#### What the task asks
Start to finish, print the entries exactly, and carry none of the pictures over.

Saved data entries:

────

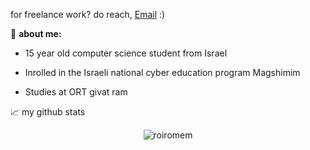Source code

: for freelance work? do reach, <a href="mailto:roiromem@gmail.com">Email</a> :)

📜 **about me:**

* 15 year old computer science student from Israel

* Inrolled in the Israeli national cyber education program Magshimim

* Studies at ORT givat ram

📈 my github stats

<p align="center"> <img src="https://github-readme-stats.vercel.app/api?username=roiromem&show_icons=true&theme=gotham" alt="roiromem" />
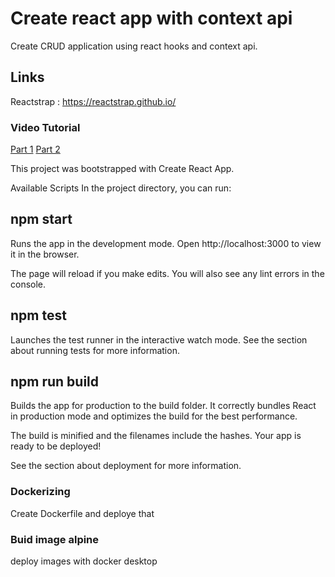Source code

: # Create react app with context api
Create CRUD application using react hooks and context api.

## Links
Reactstrap : https://reactstrap.github.io/

### Video Tutorial
[Part 1](https://www.youtube.com/watch?v=4V7CwC_4oss)
[Part 2](https://www.youtube.com/watch?v=xtllpDEOw4w)

This project was bootstrapped with Create React App.

Available Scripts
In the project directory, you can run:

## npm start
Runs the app in the development mode.
Open http://localhost:3000 to view it in the browser.

The page will reload if you make edits.
You will also see any lint errors in the console.

## npm test
Launches the test runner in the interactive watch mode.
See the section about running tests for more information.

## npm run build
Builds the app for production to the build folder.
It correctly bundles React in production mode and optimizes the build for the best performance.

The build is minified and the filenames include the hashes.
Your app is ready to be deployed!

See the section about deployment for more information.

### Dockerizing

Create Dockerfile and deploye that 

### Buid image alpine

deploy images with docker desktop 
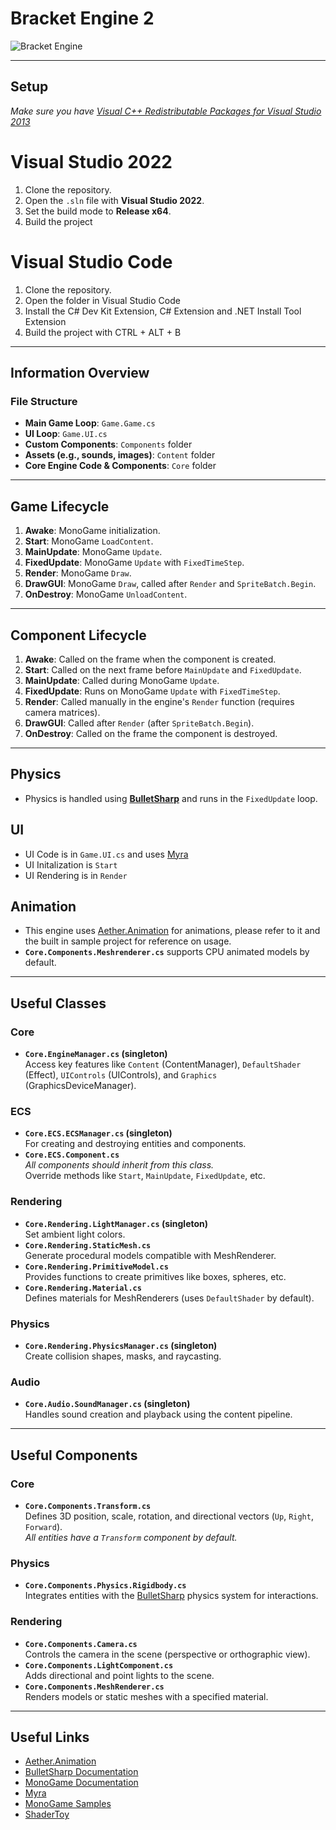 # Bracket Engine 2

![Bracket Engine](https://github.com/user-attachments/assets/6c82cbc4-44c8-460d-9791-95406c50f541)

---

## Setup

*Make sure you have [Visual C++ Redistributable Packages for Visual Studio 2013](https://www.microsoft.com/en-gb/download/details.aspx?id=40784)*
# Visual Studio 2022
1. Clone the repository.
2. Open the `.sln` file with **Visual Studio 2022**.
3. Set the build mode to **Release x64**.
4. Build the project
# Visual Studio Code
1. Clone the repository.
2. Open the folder in Visual Studio Code
3. Install the C# Dev Kit Extension, C# Extension and .NET Install Tool Extension
4. Build the project with CTRL + ALT + B

---

## Information Overview

### File Structure
- **Main Game Loop**: `Game.Game.cs`
- **UI Loop**: `Game.UI.cs`
- **Custom Components**: `Components` folder
- **Assets (e.g., sounds, images)**: `Content` folder  
- **Core Engine Code & Components**: `Core` folder

---

## Game Lifecycle

1. **Awake**: MonoGame initialization.
2. **Start**: MonoGame `LoadContent`.
3. **MainUpdate**: MonoGame `Update`.
4. **FixedUpdate**: MonoGame `Update` with `FixedTimeStep`.
5. **Render**: MonoGame `Draw`.
6. **DrawGUI**: MonoGame `Draw`, called after `Render` and `SpriteBatch.Begin`.
7. **OnDestroy**: MonoGame `UnloadContent`.

---

## Component Lifecycle

1. **Awake**: Called on the frame when the component is created.
2. **Start**: Called on the next frame before `MainUpdate` and `FixedUpdate`.
3. **MainUpdate**: Called during MonoGame `Update`.
4. **FixedUpdate**: Runs on MonoGame `Update` with `FixedTimeStep`.
5. **Render**: Called manually in the engine's `Render` function (requires camera matrices).
6. **DrawGUI**: Called after `Render` (after `SpriteBatch.Begin`).
7. **OnDestroy**: Called on the frame the component is destroyed.

---

## Physics
- Physics is handled using **[BulletSharp](https://andrestraks.github.io/BulletSharp/)** and runs in the `FixedUpdate` loop.

## UI
- UI Code is in `Game.UI.cs` and uses [Myra](https://github.com/rds1983/Myra/wiki)
- UI Initalization is `Start`
- UI Rendering is in `Render`

## Animation
- This engine uses [Aether.Animation](https://github.com/nkast/Aether.Extras/tree/main/Animation) for animations, please refer to it and the built in sample project for reference on usage.
- **`Core.Components.Meshrenderer.cs`** supports CPU animated models by default.

---

## Useful Classes

### Core
- **`Core.EngineManager.cs` (singleton)**  
  Access key features like `Content` (ContentManager), `DefaultShader` (Effect), `UIControls` (UIControls), and `Graphics` (GraphicsDeviceManager).

### ECS
- **`Core.ECS.ECSManager.cs` (singleton)**  
  For creating and destroying entities and components.
- **`Core.ECS.Component.cs`**  
  *All components should inherit from this class.*  
  Override methods like `Start`, `MainUpdate`, `FixedUpdate`, etc.

### Rendering
- **`Core.Rendering.LightManager.cs` (singleton)**  
  Set ambient light colors.
- **`Core.Rendering.StaticMesh.cs`**  
  Generate procedural models compatible with MeshRenderer.
- **`Core.Rendering.PrimitiveModel.cs`**  
  Provides functions to create primitives like boxes, spheres, etc.
- **`Core.Rendering.Material.cs`**  
  Defines materials for MeshRenderers (uses `DefaultShader` by default).

### Physics
- **`Core.Rendering.PhysicsManager.cs` (singleton)**  
  Create collision shapes, masks, and raycasting.

### Audio
- **`Core.Audio.SoundManager.cs` (singleton)**  
  Handles sound creation and playback using the content pipeline.

---

## Useful Components

### Core
- **`Core.Components.Transform.cs`**  
  Defines 3D position, scale, rotation, and directional vectors (`Up`, `Right`, `Forward`).  
  *All entities have a `Transform` component by default.*

### Physics
- **`Core.Components.Physics.Rigidbody.cs`**  
  Integrates entities with the [BulletSharp](https://andrestraks.github.io/BulletSharp/) physics system for interactions.

### Rendering
- **`Core.Components.Camera.cs`**  
  Controls the camera in the scene (perspective or orthographic view).
- **`Core.Components.LightComponent.cs`**  
  Adds directional and point lights to the scene.
- **`Core.Components.MeshRenderer.cs`**  
  Renders models or static meshes with a specified material.

---

## Useful Links

- [Aether.Animation](https://github.com/nkast/Aether.Extras/tree/main/Animation)
- [BulletSharp Documentation](https://andrestraks.github.io/BulletSharp/)
- [MonoGame Documentation](https://docs.monogame.net/)
- [Myra](https://github.com/rds1983/Myra/wiki)
- [MonoGame Samples](https://docs.monogame.net/articles/samples.html)
- [ShaderToy](https://www.shadertoy.com/)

────

#### Solution for this exercise
Source code

: for freelance work? do reach, <a href="mailto:roiromem@gmail.com">Email</a> :)

📜 **about me:**

* 15 year old computer science student from Israel

* Inrolled in the Israeli national cyber education program Magshimim

* Studies at ORT givat ram

📈 my github stats

<p align="center"> <img src="https://github-readme-stats.vercel.app/api?username=roiromem&show_icons=true&theme=gotham" alt="roiromem" />
Source code

: # Create react app with context api
Create CRUD application using react hooks and context api.

## Links
Reactstrap : https://reactstrap.github.io/

### Video Tutorial
[Part 1](https://www.youtube.com/watch?v=4V7CwC_4oss)
[Part 2](https://www.youtube.com/watch?v=xtllpDEOw4w)

This project was bootstrapped with Create React App.

Available Scripts
In the project directory, you can run:

## npm start
Runs the app in the development mode.
Open http://localhost:3000 to view it in the browser.

The page will reload if you make edits.
You will also see any lint errors in the console.

## npm test
Launches the test runner in the interactive watch mode.
See the section about running tests for more information.

## npm run build
Builds the app for production to the build folder.
It correctly bundles React in production mode and optimizes the build for the best performance.

The build is minified and the filenames include the hashes.
Your app is ready to be deployed!

See the section about deployment for more information.

### Dockerizing

Create Dockerfile and deploye that 

### Buid image alpine

deploy images with docker desktop 
 # Bracket Engine 2

![Bracket Engine](https://github.com/user-attachments/assets/6c82cbc4-44c8-460d-9791-95406c50f541)

---

## Setup

*Make sure you have [Visual C++ Redistributable Packages for Visual Studio 2013](https://www.microsoft.com/en-gb/download/details.aspx?id=40784)*
# Visual Studio 2022
1. Clone the repository.
2. Open the `.sln` file with **Visual Studio 2022**.
3. Set the build mode to **Release x64**.
4. Build the project
# Visual Studio Code
1. Clone the repository.
2. Open the folder in Visual Studio Code
3. Install the C# Dev Kit Extension, C# Extension and .NET Install Tool Extension
4. Build the project with CTRL + ALT + B

---

## Information Overview

### File Structure
- **Main Game Loop**: `Game.Game.cs`
- **UI Loop**: `Game.UI.cs`
- **Custom Components**: `Components` folder
- **Assets (e.g., sounds, images)**: `Content` folder  
- **Core Engine Code & Components**: `Core` folder

---

## Game Lifecycle

1. **Awake**: MonoGame initialization.
2. **Start**: MonoGame `LoadContent`.
3. **MainUpdate**: MonoGame `Update`.
4. **FixedUpdate**: MonoGame `Update` with `FixedTimeStep`.
5. **Render**: MonoGame `Draw`.
6. **DrawGUI**: MonoGame `Draw`, called after `Render` and `SpriteBatch.Begin`.
7. **OnDestroy**: MonoGame `UnloadContent`.

---

## Component Lifecycle

1. **Awake**: Called on the frame when the component is created.
2. **Start**: Called on the next frame before `MainUpdate` and `FixedUpdate`.
3. **MainUpdate**: Called during MonoGame `Update`.
4. **FixedUpdate**: Runs on MonoGame `Update` with `FixedTimeStep`.
5. **Render**: Called manually in the engine's `Render` function (requires camera matrices).
6. **DrawGUI**: Called after `Render` (after `SpriteBatch.Begin`).
7. **OnDestroy**: Called on the frame the component is destroyed.

---

## Physics
- Physics is handled using **[BulletSharp](https://andrestraks.github.io/BulletSharp/)** and runs in the `FixedUpdate` loop.

## UI
- UI Code is in `Game.UI.cs` and uses [Myra](https://github.com/rds1983/Myra/wiki)
- UI Initalization is `Start`
- UI Rendering is in `Render`

## Animation
- This engine uses [Aether.Animation](https://github.com/nkast/Aether.Extras/tree/main/Animation) for animations, please refer to it and the built in sample project for reference on usage.
- **`Core.Components.Meshrenderer.cs`** supports CPU animated models by default.

---

## Useful Classes

### Core
- **`Core.EngineManager.cs` (singleton)**  
  Access key features like `Content` (ContentManager), `DefaultShader` (Effect), `UIControls` (UIControls), and `Graphics` (GraphicsDeviceManager).

### ECS
- **`Core.ECS.ECSManager.cs` (singleton)**  
  For creating and destroying entities and components.
- **`Core.ECS.Component.cs`**  
  *All components should inherit from this class.*  
  Override methods like `Start`, `MainUpdate`, `FixedUpdate`, etc.

### Rendering
- **`Core.Rendering.LightManager.cs` (singleton)**  
  Set ambient light colors.
- **`Core.Rendering.StaticMesh.cs`**  
  Generate procedural models compatible with MeshRenderer.
- **`Core.Rendering.PrimitiveModel.cs`**  
  Provides functions to create primitives like boxes, spheres, etc.
- **`Core.Rendering.Material.cs`**  
  Defines materials for MeshRenderers (uses `DefaultShader` by default).

### Physics
- **`Core.Rendering.PhysicsManager.cs` (singleton)**  
  Create collision shapes, masks, and raycasting.

### Audio
- **`Core.Audio.SoundManager.cs` (singleton)**  
  Handles sound creation and playback using the content pipeline.

---

## Useful Components

### Core
- **`Core.Components.Transform.cs`**  
  Defines 3D position, scale, rotation, and directional vectors (`Up`, `Right`, `Forward`).  
  *All entities have a `Transform` component by default.*

### Physics
- **`Core.Components.Physics.Rigidbody.cs`**  
  Integrates entities with the [BulletSharp](https://andrestraks.github.io/BulletSharp/) physics system for interactions.

### Rendering
- **`Core.Components.Camera.cs`**  
  Controls the camera in the scene (perspective or orthographic view).
- **`Core.Components.LightComponent.cs`**  
  Adds directional and point lights to the scene.
- **`Core.Components.MeshRenderer.cs`**  
  Renders models or static meshes with a specified material.

---

## Useful Links

- [Aether.Animation](https://github.com/nkast/Aether.Extras/tree/main/Animation)
- [BulletSharp Documentation](https://andrestraks.github.io/BulletSharp/)
- [MonoGame Documentation](https://docs.monogame.net/)
- [Myra](https://github.com/rds1983/Myra/wiki)
- [MonoGame Samples](https://docs.monogame.net/articles/samples.html)
- [ShaderToy](https://www.shadertoy.com/)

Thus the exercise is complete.